When I was diagnosed in October, 2013, my only symptoms were a loss of balance that I had been experiencing for several years. Finally went to see my family doctor and she sent me to a neurologist who ordered the MRI with contrast that discovered my AN.
I went through several decisions -first I wanted surgery to get that bugger out - then moved on to radiation and finally to W & W. What a roller coaster ride of emotions that was. I was very comfortable with the radiation therapy until I found out that I would become deaf in the treated ear after 2 - 3 months (due to radiation killing the cilia in my cochlea). Currently, I have some decreased hearing on the AN side, especially in the high ranges, but have about a 95% word recognition, so not too bad. So, I asked myself a question - why would I want to go through either surgery or radiation that would make me deaf in that ear, when I can wait and deal with the balance issues. If I start losing my hearing, then I can always choose one of the other two options.

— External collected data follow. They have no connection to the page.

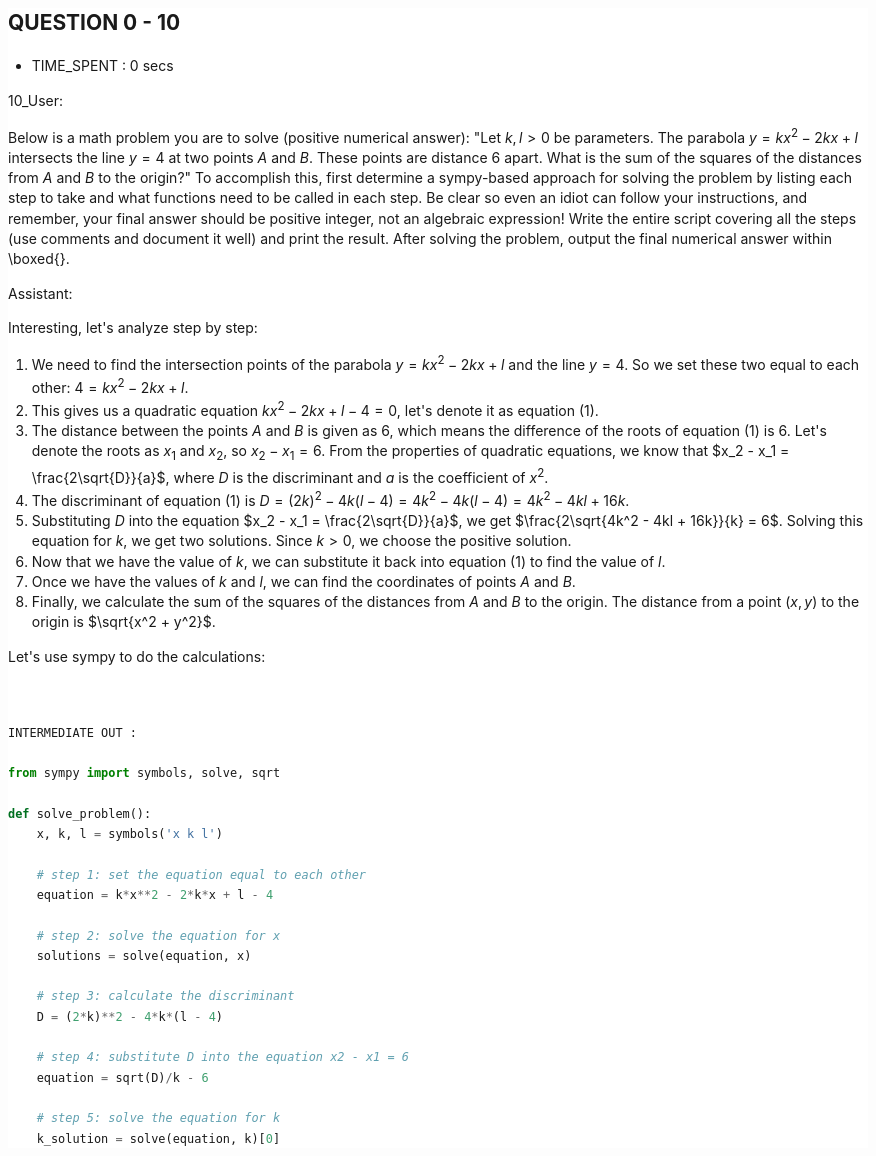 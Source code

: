 

## QUESTION 0 - 10 
- TIME_SPENT : 0 secs

10_User:

Below is a math problem you are to solve (positive numerical answer):
"Let $k, l > 0$ be parameters. The parabola $y = kx^2 - 2kx + l$ intersects the line $y = 4$ at two points $A$ and $B$. These points are distance 6 apart. What is the sum of the squares of the distances from $A$ and $B$ to the origin?"
To accomplish this, first determine a sympy-based approach for solving the problem by listing each step to take and what functions need to be called in each step. Be clear so even an idiot can follow your instructions, and remember, your final answer should be positive integer, not an algebraic expression!
Write the entire script covering all the steps (use comments and document it well) and print the result. After solving the problem, output the final numerical answer within \boxed{}.

Assistant: 

Interesting, let's analyze step by step:



1. We need to find the intersection points of the parabola $y = kx^2 - 2kx + l$ and the line $y = 4$. So we set these two equal to each other: $4 = kx^2 - 2kx + l$. 
2. This gives us a quadratic equation $kx^2 - 2kx + l - 4 = 0$, let's denote it as equation (1). 
3. The distance between the points $A$ and $B$ is given as 6, which means the difference of the roots of equation (1) is 6. Let's denote the roots as $x_1$ and $x_2$, so $x_2 - x_1 = 6$. From the properties of quadratic equations, we know that $x_2 - x_1 = \frac{2\sqrt{D}}{a}$, where $D$ is the discriminant and $a$ is the coefficient of $x^2$. 
4. The discriminant of equation (1) is $D = (2k)^2 - 4k(l - 4) = 4k^2 - 4k(l - 4) = 4k^2 - 4kl + 16k$. 
5. Substituting $D$ into the equation $x_2 - x_1 = \frac{2\sqrt{D}}{a}$, we get $\frac{2\sqrt{4k^2 - 4kl + 16k}}{k} = 6$. Solving this equation for $k$, we get two solutions. Since $k > 0$, we choose the positive solution.
6. Now that we have the value of $k$, we can substitute it back into equation (1) to find the value of $l$. 
7. Once we have the values of $k$ and $l$, we can find the coordinates of points $A$ and $B$.
8. Finally, we calculate the sum of the squares of the distances from $A$ and $B$ to the origin. The distance from a point $(x, y)$ to the origin is $\sqrt{x^2 + y^2}$.

Let's use sympy to do the calculations:

```python


INTERMEDIATE OUT :

from sympy import symbols, solve, sqrt

def solve_problem():
    x, k, l = symbols('x k l')

    # step 1: set the equation equal to each other
    equation = k*x**2 - 2*k*x + l - 4

    # step 2: solve the equation for x
    solutions = solve(equation, x)

    # step 3: calculate the discriminant
    D = (2*k)**2 - 4*k*(l - 4)

    # step 4: substitute D into the equation x2 - x1 = 6
    equation = sqrt(D)/k - 6

    # step 5: solve the equation for k
    k_solution = solve(equation, k)[0]
```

That was in January, after an MRI that showed no growth in the AN for the last 4 months. Another in July, showed no growth as well. So far, my hearing has been retained and I am happy about that, because my wife and I are avid square dancers and I need to hear the music and the calls in order to function properly.
I think my experience also points out that the decision is always up to the individual involved and everyone is different, so the decision must be one you are comfortable with. (At first, my wife was decidedly not happy that I chose this route of W & W, but now she sees the value in it, so I am glad I went with my gut and not her concerns).
Much good luck on your journey, there are lots of wonderful people on this forum who will give you maximum support and information. There are also a few with their horror stories, but I always think positively, so if I did go for the radiation or surgery, I would expect a good outcome, regardless of what other's have experienced.
rodneyd